To do - Type out the complete listing below word for word, without its pictures.

Input -
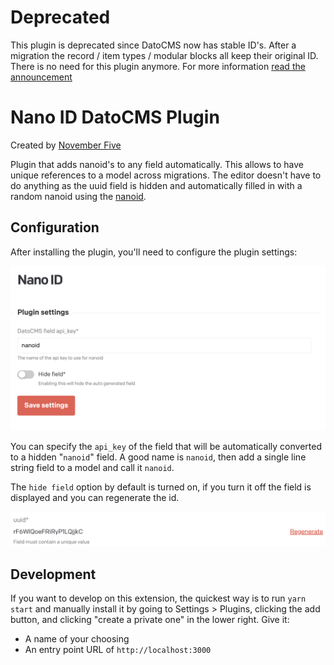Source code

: # Deprecated
This plugin is deprecated since DatoCMS now has stable ID's. After a migration the record / item types / modular blocks all keep their original ID. There is no need for this plugin anymore. For more information [read the announcement](https://www.datocms.com/product-updates/immutable-ids-during-environment-fork-and-site-duplication)

# Nano ID DatoCMS Plugin

Created by [November Five](https://www.novemberfive.co/)

Plugin that adds nanoid's to any field automatically. This allows to have unique references to a model across migrations. The editor doesn't have to do anything as the uuid field is hidden and automatically filled in with a random nanoid using the [nanoid](https://github.com/ai/nanoid).

## Configuration

After installing the plugin, you'll need to configure the plugin settings:

![Configuration screenshot](https://github.com/novemberfiveco/datocms-plugin-nanoid/blob/master/docs/configuration.png?raw=true)

You can specify the `api_key` of the field that will be automatically converted to a hidden "`nanoid`" field. A good name is `nanoid`, then add a single line string field to a model and call it `nanoid`.

The `hide field` option by default is turned on, if you turn it off the field is displayed and you can regenerate the id.

![Field](https://github.com/novemberfiveco/datocms-plugin-nanoid/blob/master/docs/field.png?raw=true)

## Development

If you want to develop on this extension, the quickest way is to run `yarn start` and manually install it by going to Settings > Plugins,
clicking the add button, and clicking "create a private one" in the lower right. Give it:

- A name of your choosing
- An entry point URL of `http://localhost:3000`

Result of the task -
Source code

: # Deprecated
This plugin is deprecated since DatoCMS now has stable ID's. After a migration the record / item types / modular blocks all keep their original ID. There is no need for this plugin anymore. For more information [read the announcement](https://www.datocms.com/product-updates/immutable-ids-during-environment-fork-and-site-duplication)

# Nano ID DatoCMS Plugin

Created by [November Five](https://www.novemberfive.co/)

Plugin that adds nanoid's to any field automatically. This allows to have unique references to a model across migrations. The editor doesn't have to do anything as the uuid field is hidden and automatically filled in with a random nanoid using the [nanoid](https://github.com/ai/nanoid).

## Configuration

After installing the plugin, you'll need to configure the plugin settings:

![Configuration screenshot](https://github.com/novemberfiveco/datocms-plugin-nanoid/blob/master/docs/configuration.png?raw=true)

You can specify the `api_key` of the field that will be automatically converted to a hidden "`nanoid`" field. A good name is `nanoid`, then add a single line string field to a model and call it `nanoid`.

The `hide field` option by default is turned on, if you turn it off the field is displayed and you can regenerate the id.

![Field](https://github.com/novemberfiveco/datocms-plugin-nanoid/blob/master/docs/field.png?raw=true)

## Development

If you want to develop on this extension, the quickest way is to run `yarn start` and manually install it by going to Settings > Plugins,
clicking the add button, and clicking "create a private one" in the lower right. Give it:

- A name of your choosing
- An entry point URL of `http://localhost:3000`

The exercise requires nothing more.